CS 312 Lecture 17
Hidden Markov Models

(See L. Rabiner, "A Tutorial on Hidden Markov Models ...", Proc. IEEE, Feb. 1989.)

We're going to spend a few lectures and recitations considering some nontrivial algorithms and data structures that illustrate some more advanced techniques such as dynamic programming and amortized analysis.  Today we will investigate hidden Markov models, which are widely used in applications from speech recognition, to bioinformatics, to data mining, to decoding the convolutional codes used in digital data transmission (such as the CDMA and GSM cell phone standards).
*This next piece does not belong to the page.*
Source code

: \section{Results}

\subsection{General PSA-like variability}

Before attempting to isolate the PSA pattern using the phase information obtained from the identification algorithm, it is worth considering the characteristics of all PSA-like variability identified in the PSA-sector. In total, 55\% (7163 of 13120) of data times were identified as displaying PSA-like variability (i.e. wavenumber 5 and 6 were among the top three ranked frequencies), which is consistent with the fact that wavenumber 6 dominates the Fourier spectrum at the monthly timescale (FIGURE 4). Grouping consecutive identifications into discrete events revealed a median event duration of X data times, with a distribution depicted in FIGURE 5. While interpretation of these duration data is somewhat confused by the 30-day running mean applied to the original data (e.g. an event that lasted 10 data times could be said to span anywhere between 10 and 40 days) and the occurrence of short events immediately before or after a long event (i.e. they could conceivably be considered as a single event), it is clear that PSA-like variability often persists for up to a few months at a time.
Let's start with a basic example that illustrates the use of hidden Markov models.  Consider a situation in which you are able to observe someone tossing a coin.   Moreover you know that they actually have two coins, a fair coin with .5 probability of heads and of tails and an unfair coin with probability .6 of heads and .4 of tails.  At each time step they decide with some probability whether to toss the current coin they are tossing or to switch coins and toss the other coin.  We assume that this decision is made independently at each time step (that is they are not doing something like counting the number of times that a given coin has been tossed before switching).  While the person switches coins, you don't know when they do so because they are good at slight of hand.  Nonetheless, you do know that they don't switch coins that often because despite their skill, switching coins undetected is considerably more difficult than continuing to toss the same coin.  From the sequence of heads and tails, which is all you can observe, what can you tell about when they are tossing the fair coin versus the unfair coin?

Clearly the true coin being tossed is not visible to you.  This is referred to as the underlying state of the system being observed, and is where the name hidden model comes from.  In our example there are two states, we could call them fair and unfair, or F and U for short.

Another important property of this example, which may not be as clear at first, is that the state at a given time t depends only on the state at the previous time, t-1.  That is, the history of states does not matter, only the previous state.  This is referred to as a first-order Markov property because only one previous state matters; in an n-th order model n previous states matter.  Hence the name Markov model.  For a first order Markov model we can represent the transitions from time t-1 to time t as a function from the set of states to the set of states.  A natural such representation is a matrix where the entry i,j corresponds to the transition from the "ith state" to the "jth state". For an n-th order model it would be a function mapping from n-tuples of states to states.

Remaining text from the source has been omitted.